CLI Reference#

LMCache provides a unified lmcache command-line interface for interacting with KV cache servers, running benchmarks, and inspecting cache state.

lmcache <command> [options]

Installation#

The lmcache CLI is available in two packages:

Package

Install

When to use

lmcache

pip install lmcache

Full install: server, CLI, and CUDA extensions. Requires Linux + GPU.

lmcache-cli

pip install lmcache-cli

CLI only: query, ping, bench, describe.
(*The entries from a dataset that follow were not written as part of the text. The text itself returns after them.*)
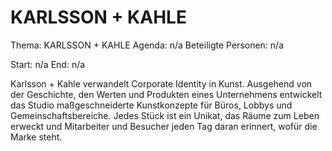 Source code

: # KARLSSON + KAHLE
Thema: KARLSSON + KAHLE
Agenda: n/a
Beteiligte Personen: n/a

Start: n/a
End: n/a

Karlsson + Kahle verwandelt Corporate Identity in Kunst. Ausgehend von der Geschichte, den Werten und Produkten eines Unternehmens entwickelt das Studio maßgeschneiderte Kunstkonzepte für Büros, Lobbys und Gemeinschaftsbereiche. Jedes Stück ist ein Unikat, das Räume zum Leben erweckt und Mitarbeiter und Besucher jeden Tag daran erinnert, wofür die Marke steht.
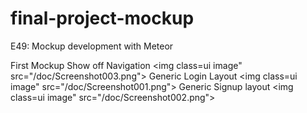 # final-project-mockup
E49: Mockup development with Meteor


First Mockup
Show off Navigation 
<img class=ui image" src="/doc/Screenshot003.png">
Generic Login Layout
<img class=ui image" src="/doc/Screenshot001.png">
Generic Signup layout
<img class=ui image" src="/doc/Screenshot002.png">
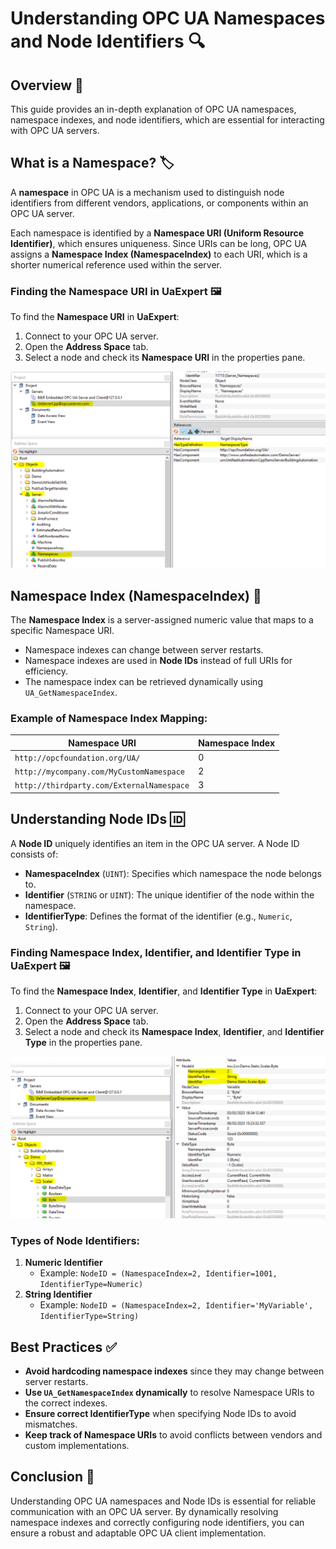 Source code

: # Understanding OPC UA Namespaces and Node Identifiers 🔍

## Overview 🚀

This guide provides an in-depth explanation of OPC UA namespaces, namespace indexes, and node identifiers, which are essential for interacting with OPC UA servers.

## What is a Namespace? 🏷️

A **namespace** in OPC UA is a mechanism used to distinguish node identifiers from different vendors, applications, or components within an OPC UA server. 

Each namespace is identified by a **Namespace URI (Uniform Resource Identifier)**, which ensures uniqueness. Since URIs can be long, OPC UA assigns a **Namespace Index (NamespaceIndex)** to each URI, which is a shorter numerical reference used within the server.

### Finding the Namespace URI in UaExpert 🖼️

To find the **Namespace URI** in **UaExpert**:
1. Connect to your OPC UA server.
2. Open the **Address Space** tab.
3. Select a node and check its **Namespace URI** in the properties pane.

<img src="https://github.com/AntoninU2/Documentation/blob/main/Support_Reference/Pictures/NameSpaceURI.PNG" alt="UaExpert NameSpaceURI" width="600" />

## Namespace Index (NamespaceIndex) 🔢

The **Namespace Index** is a server-assigned numeric value that maps to a specific Namespace URI. 

- Namespace indexes can change between server restarts.
- Namespace indexes are used in **Node IDs** instead of full URIs for efficiency.
- The namespace index can be retrieved dynamically using `UA_GetNamespaceIndex`.

### Example of Namespace Index Mapping:

| Namespace URI                                | Namespace Index |
|----------------------------------------------|----------------|
| `http://opcfoundation.org/UA/`              | 0              |
| `http://mycompany.com/MyCustomNamespace`    | 2              |
| `http://thirdparty.com/ExternalNamespace`   | 3              |

## Understanding Node IDs 🆔

A **Node ID** uniquely identifies an item in the OPC UA server. A Node ID consists of:

- **NamespaceIndex** (`UINT`): Specifies which namespace the node belongs to.
- **Identifier** (`STRING` or `UINT`): The unique identifier of the node within the namespace.
- **IdentifierType**: Defines the format of the identifier (e.g., `Numeric`, `String`).

### Finding Namespace Index, Identifier, and Identifier Type in UaExpert 🖼️

To find the **Namespace Index**, **Identifier**, and **Identifier Type** in **UaExpert**:
1. Connect to your OPC UA server.
2. Open the **Address Space** tab.
3. Select a node and check its **Namespace Index**, **Identifier**, and **Identifier Type** in the properties pane.

<img src="https://github.com/AntoninU2/Documentation/blob/main/Support_Reference/Pictures/NameSpace.PNG" alt="UaExpert Node ID" width="700" />

### Types of Node Identifiers:

1. **Numeric Identifier**
   - Example: `NodeID = (NamespaceIndex=2, Identifier=1001, IdentifierType=Numeric)`
2. **String Identifier**
   - Example: `NodeID = (NamespaceIndex=2, Identifier='MyVariable', IdentifierType=String)`

## Best Practices ✅

- **Avoid hardcoding namespace indexes** since they may change between server restarts.
- **Use `UA_GetNamespaceIndex` dynamically** to resolve Namespace URIs to the correct indexes.
- **Ensure correct IdentifierType** when specifying Node IDs to avoid mismatches.
- **Keep track of Namespace URIs** to avoid conflicts between vendors and custom implementations.

## Conclusion 🎯

Understanding OPC UA namespaces and Node IDs is essential for reliable communication with an OPC UA server. By dynamically resolving namespace indexes and correctly configuring node identifiers, you can ensure a robust and adaptable OPC UA client implementation.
No GPU required, any OS.

Note

Do not install both packages in the same environment — they both provide the lmcache entry point.

Quick Start#

After installing LMCache, the lmcache command is available:

# Show available commands
lmcache -h

# Check if the KV cache server is alive
lmcache ping kvcache

# Launch the LMCache server (ZMQ + HTTP)
lmcache server --host 0.0.0.0 --port 5555 --l1-size-gb 100 --eviction-policy LRU

# Run a benchmark against the engine
lmcache bench engine --engine-url http://localhost:8000 \
    --workload long-doc-qa --lmcache-url http://localhost:8080

# JSON on stdout (for scripts)
lmcache ping kvcache --format json

# Save metrics to a file (format follows --format, default: terminal)
lmcache describe kvcache --format json --output status.json

Available Commands#

Command

Description

describe

Show detailed status of a running LMCache service, including cache health, L1 storage, registered models, and L2 adapters.

query

Single-shot query interface for both the serving engine and KV cache worker.

server

Launch the LMCache server (ZMQ + HTTP). Requires full lmcache install.

ping

Liveness check for LMCache or vLLM servers.

bench

Run sustained performance benchmarks against an inference engine.

kvcache

Manage KV cache state (e.g. clear L1 cache) on a running server.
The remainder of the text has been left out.